What Happens If a Corporation Dissolves & Still Owes Tax Debt?
When a corporation goes through dissolution, it terminates its existence as an active, registered business entity. It still has some obligations to the Internal Revenue Service, including the filing of a final tax return, the payment of payroll and unemployment taxes, and the transfer to the IRS of any money withheld from employees for income taxes. If the business has back taxes that it is unable to pay out of assets, it must negotiate repayment with the IRS or with the agencies responsible for collecting state income taxes.
When a corporation is dissolved, it must pay debts and distribute assets to its shareholders or to outside parties who have a claim on those assets. The IRS requires corporations going out of business to file Form 966, Corporate Dissolution or Liquidation. The business must also file a final annual tax return, and make final employment tax, payroll tax, and income tax payments. The IRS also wants a report on capital gains and losses, the disposition of all business assets, and property exchanges with another entity, plus information on any change in the form of the business.

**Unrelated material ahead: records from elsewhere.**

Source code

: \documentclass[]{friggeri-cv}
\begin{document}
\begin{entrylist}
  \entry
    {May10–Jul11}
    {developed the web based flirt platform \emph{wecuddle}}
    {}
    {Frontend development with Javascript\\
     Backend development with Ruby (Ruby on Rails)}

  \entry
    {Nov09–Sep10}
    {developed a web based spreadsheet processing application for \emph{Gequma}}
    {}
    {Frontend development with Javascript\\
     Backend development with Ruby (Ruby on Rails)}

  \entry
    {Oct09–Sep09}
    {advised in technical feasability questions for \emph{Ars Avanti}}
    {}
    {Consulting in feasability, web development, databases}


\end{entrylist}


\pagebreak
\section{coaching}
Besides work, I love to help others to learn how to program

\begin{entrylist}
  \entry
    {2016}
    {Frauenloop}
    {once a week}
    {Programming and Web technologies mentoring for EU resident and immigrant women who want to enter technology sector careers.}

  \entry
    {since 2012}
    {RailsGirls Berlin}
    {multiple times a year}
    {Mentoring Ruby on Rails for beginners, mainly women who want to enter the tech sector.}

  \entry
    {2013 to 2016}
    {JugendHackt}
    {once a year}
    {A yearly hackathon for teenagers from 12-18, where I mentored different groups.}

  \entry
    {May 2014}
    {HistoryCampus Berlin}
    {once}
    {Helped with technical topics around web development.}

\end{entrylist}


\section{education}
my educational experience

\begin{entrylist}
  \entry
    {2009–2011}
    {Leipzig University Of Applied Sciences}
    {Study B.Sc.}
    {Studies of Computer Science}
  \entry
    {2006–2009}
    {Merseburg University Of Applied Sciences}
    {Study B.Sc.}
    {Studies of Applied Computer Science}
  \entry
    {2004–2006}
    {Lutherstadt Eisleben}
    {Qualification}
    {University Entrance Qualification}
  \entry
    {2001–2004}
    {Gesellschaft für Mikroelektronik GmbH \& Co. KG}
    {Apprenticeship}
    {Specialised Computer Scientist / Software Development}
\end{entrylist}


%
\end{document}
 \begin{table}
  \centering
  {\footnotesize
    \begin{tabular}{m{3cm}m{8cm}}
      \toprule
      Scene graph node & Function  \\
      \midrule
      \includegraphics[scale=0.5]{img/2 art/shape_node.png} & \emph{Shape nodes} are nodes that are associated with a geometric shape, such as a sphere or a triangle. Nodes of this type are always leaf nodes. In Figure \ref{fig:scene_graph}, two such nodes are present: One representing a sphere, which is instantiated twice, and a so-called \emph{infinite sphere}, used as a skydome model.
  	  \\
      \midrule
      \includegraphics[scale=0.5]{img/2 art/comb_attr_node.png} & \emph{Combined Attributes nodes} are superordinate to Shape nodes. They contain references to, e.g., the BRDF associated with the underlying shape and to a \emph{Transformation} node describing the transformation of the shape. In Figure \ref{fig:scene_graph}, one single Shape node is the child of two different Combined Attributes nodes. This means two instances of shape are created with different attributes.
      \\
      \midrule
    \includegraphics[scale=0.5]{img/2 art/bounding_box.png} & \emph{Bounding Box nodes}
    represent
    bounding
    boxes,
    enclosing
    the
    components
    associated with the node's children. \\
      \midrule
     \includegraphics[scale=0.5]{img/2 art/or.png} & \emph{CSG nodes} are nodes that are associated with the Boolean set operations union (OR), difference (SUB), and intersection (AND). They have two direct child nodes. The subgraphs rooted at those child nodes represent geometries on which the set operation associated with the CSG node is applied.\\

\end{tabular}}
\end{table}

The IRS does not waive its right to unpaid income or payroll taxes when a corporate dissolution occurs. The agency can enforce these debts with liens and levies on the remaining assets of the corporation, or sue the corporate officers personally in order to collect. The IRS suspends collection efforts if the affairs of a business wind up in court, either through bankruptcy or other litigation, and puts collection on hold for six months after the litigation ends.
The officers of a dissolved corporation can file IRS Form 6565, Offer in Compromise, in an attempt to settle outstanding tax debts. This option is available only to businesses that are not under bankruptcy protection. The form lists all company debts and the amount the business is offering to pay for back taxes. Officers of a dissolved corporation can also negotiate installment agreements by filing Form 433B, Collection Information Statement. This form requires information on corporate officers and directors, as well as a thorough inventory of assets, liabilities, income and expenses of the business.
Each state has specific laws regarding the dissolution of corporations. This includes filing papers with the secretary of state or the agency that handles corporate filings. In addition, many states require certification that a dissolving corporation is current on required taxes, such as income tax, sales tax, and unemployment tax. New Jersey, for example, requires that the corporation going out of business apply for a Tax Clearance Certificate from the Division of Taxation. In Arizona, the comparable document is a Certificate of Clearance for Dissolution or Withdrawal, issued by the Arizona Department of Revenue. If back taxes remain due, then the states may use the same enforcement actions as the IRS, including levies, liens and lawsuits against the officers and directors.